Menurut Fadly, harus ada terobosan strategis untuk melindungi petani dari serangan produk pertanian impor. Salah satunya ialah dengan adanya regulasi impor produk pertanian yang secara tegas mengatur dan menjadi bagian dari RUU pemberdayaan dan perlindungan petani.

Salah satu pasal dalam RUU tersebut harus mengatur bahwa tak semua importir terdaftar produk pertanian bisa melakukan impor. “Jangan hanya karena punya uang, akses untuk impor, dan memiliki izin kemudian dengan mudahnya bisa impor,” ujarnya.

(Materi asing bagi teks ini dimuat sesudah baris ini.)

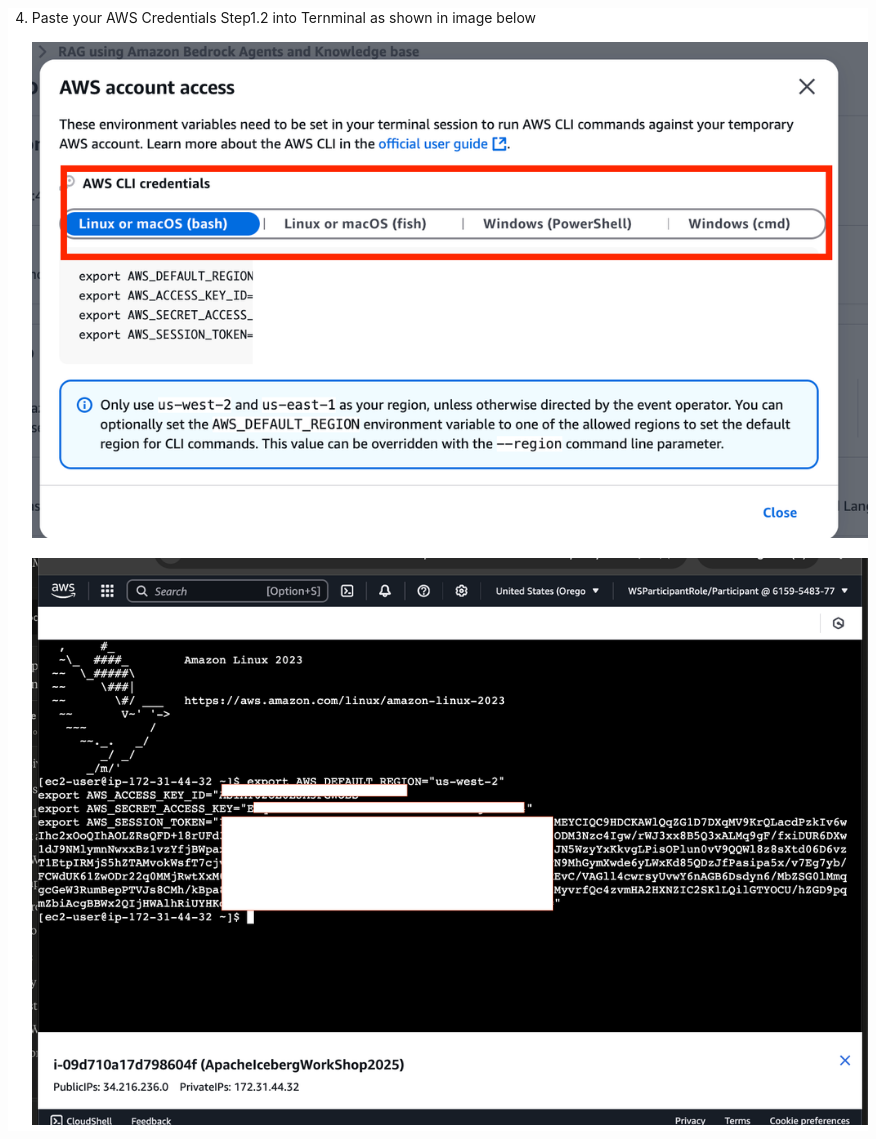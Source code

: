 4. Paste your AWS Credentials Step1.2 into Ternminal as shown in image below

      ![AWS Credentials](./static/img_1.png)

      ![Set Enviroment Variable](./static/20.png)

Dalam pandangan HKTI, selain importir produsen, yakni yang mengimpor untuk keperluan bahan produksi dan tak dipindahtangankan, impor produk pertanian hanya boleh dilakukan oleh importir yang juga memproduksi produk pertanian dimaksud. Serta mau menyerap dan bermitra dengan petani lokal.

“Misalnya, kalau tak memiliki kebun bawang merah, dan tak mau menyerap atau bermitra dengan petani bawang merah maka tidak boleh melakukan impor bawang merah. Ini harus menjadi syarat utama. Intinya, importir harus terlibat proses produksi di dalam negeri,” tegasnya.

Dengan cara ini, HKTI yakin petani lokal akan terlindungi dari banjir impor produk pertanian. Produksi petani akan terserap maksimal dan importir juga memiliki tanggung jawab moral dan ekonomi untuk ikut produksi dan membantu petani.